== Stored data entries ==
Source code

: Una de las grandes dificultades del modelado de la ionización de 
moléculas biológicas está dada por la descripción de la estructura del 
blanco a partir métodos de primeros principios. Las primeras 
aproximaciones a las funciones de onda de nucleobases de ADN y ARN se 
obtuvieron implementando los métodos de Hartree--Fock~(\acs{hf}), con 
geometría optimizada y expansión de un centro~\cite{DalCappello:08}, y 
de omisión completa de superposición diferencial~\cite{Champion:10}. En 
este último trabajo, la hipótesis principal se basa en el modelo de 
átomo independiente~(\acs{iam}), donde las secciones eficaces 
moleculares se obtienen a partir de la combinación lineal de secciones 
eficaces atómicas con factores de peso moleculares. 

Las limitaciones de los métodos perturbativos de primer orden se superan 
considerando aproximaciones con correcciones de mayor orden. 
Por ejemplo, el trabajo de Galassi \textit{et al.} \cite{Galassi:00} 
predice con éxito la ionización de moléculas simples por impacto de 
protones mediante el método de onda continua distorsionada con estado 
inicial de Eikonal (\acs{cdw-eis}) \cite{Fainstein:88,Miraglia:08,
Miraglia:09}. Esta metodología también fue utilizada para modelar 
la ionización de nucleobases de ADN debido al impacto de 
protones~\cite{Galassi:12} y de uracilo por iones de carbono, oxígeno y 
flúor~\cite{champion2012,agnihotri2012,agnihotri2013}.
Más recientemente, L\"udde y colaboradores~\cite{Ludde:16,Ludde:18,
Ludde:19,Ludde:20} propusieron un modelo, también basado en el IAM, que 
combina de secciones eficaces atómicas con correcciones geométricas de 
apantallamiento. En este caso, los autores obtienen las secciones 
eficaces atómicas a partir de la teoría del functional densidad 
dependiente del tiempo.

---

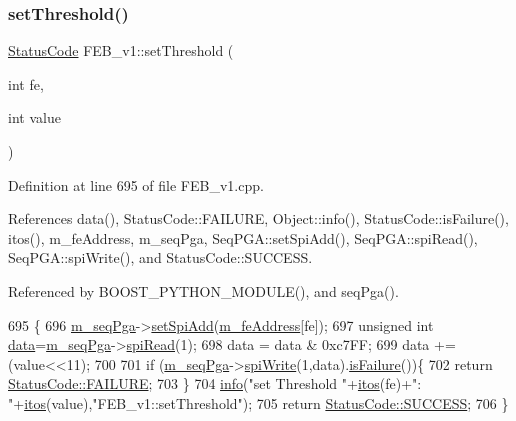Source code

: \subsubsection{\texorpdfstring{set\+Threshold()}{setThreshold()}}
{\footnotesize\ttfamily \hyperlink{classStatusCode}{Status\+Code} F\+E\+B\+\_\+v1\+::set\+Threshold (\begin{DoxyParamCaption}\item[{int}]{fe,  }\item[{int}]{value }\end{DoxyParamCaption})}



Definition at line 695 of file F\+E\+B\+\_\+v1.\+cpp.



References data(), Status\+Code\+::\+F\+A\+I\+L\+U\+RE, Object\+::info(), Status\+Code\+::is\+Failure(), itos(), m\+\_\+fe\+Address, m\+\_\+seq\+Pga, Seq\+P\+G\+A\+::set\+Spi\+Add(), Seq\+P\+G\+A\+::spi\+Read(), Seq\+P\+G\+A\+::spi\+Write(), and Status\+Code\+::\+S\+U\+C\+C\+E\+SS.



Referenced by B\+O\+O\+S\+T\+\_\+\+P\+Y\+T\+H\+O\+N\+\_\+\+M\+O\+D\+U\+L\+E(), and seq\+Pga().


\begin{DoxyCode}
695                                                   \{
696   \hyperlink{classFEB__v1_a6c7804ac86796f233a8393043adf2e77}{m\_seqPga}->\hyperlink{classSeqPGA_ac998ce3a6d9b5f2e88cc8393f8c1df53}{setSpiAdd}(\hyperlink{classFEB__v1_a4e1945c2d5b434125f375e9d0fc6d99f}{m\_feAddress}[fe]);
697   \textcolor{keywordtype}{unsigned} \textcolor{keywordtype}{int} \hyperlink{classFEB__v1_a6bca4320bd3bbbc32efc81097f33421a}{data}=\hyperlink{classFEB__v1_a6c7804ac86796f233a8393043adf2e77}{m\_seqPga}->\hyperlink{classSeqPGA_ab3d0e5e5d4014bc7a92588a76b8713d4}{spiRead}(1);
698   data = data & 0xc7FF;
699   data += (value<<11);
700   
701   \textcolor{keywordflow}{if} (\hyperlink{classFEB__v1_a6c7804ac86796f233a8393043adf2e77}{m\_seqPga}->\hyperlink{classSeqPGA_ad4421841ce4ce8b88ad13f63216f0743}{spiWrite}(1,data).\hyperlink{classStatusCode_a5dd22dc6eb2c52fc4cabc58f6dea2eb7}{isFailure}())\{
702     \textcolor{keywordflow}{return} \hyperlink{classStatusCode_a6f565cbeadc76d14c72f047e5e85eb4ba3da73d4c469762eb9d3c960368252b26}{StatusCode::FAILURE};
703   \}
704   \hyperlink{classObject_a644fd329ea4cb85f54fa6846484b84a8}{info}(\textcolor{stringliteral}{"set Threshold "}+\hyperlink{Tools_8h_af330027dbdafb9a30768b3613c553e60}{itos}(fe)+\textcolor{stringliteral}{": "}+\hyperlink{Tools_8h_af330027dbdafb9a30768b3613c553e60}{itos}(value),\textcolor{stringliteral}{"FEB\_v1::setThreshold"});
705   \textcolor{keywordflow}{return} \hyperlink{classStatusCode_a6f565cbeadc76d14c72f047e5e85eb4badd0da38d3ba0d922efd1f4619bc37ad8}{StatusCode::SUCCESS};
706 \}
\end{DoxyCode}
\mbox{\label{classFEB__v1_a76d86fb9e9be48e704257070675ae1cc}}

==

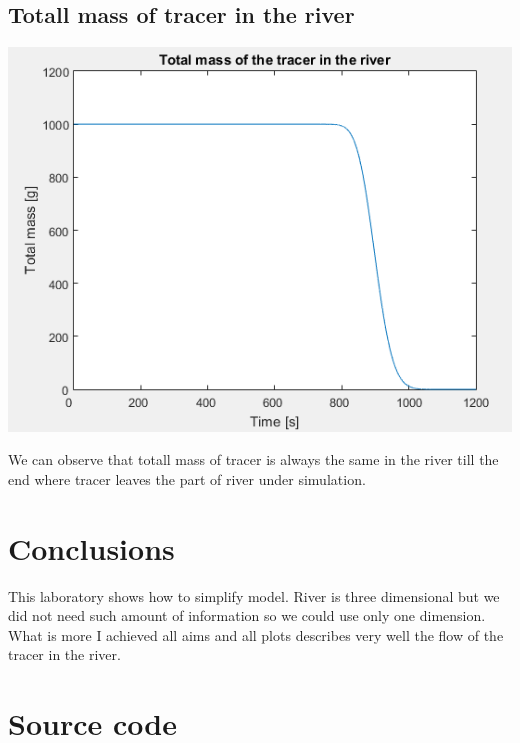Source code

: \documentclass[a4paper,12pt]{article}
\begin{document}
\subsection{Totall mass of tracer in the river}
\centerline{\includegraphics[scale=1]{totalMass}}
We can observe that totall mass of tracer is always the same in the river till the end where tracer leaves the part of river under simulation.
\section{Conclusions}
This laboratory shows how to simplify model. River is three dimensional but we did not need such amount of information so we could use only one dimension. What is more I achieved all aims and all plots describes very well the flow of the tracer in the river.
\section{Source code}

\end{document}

== Problem description ==
Among the lines above, return those that hold the word "Miraglia".

== Result of the task ==
inicial de Eikonal (\acs{cdw-eis}) \cite{Fainstein:88,Miraglia:08,
Miraglia:09}. Esta metodología también fue utilizada para modelar 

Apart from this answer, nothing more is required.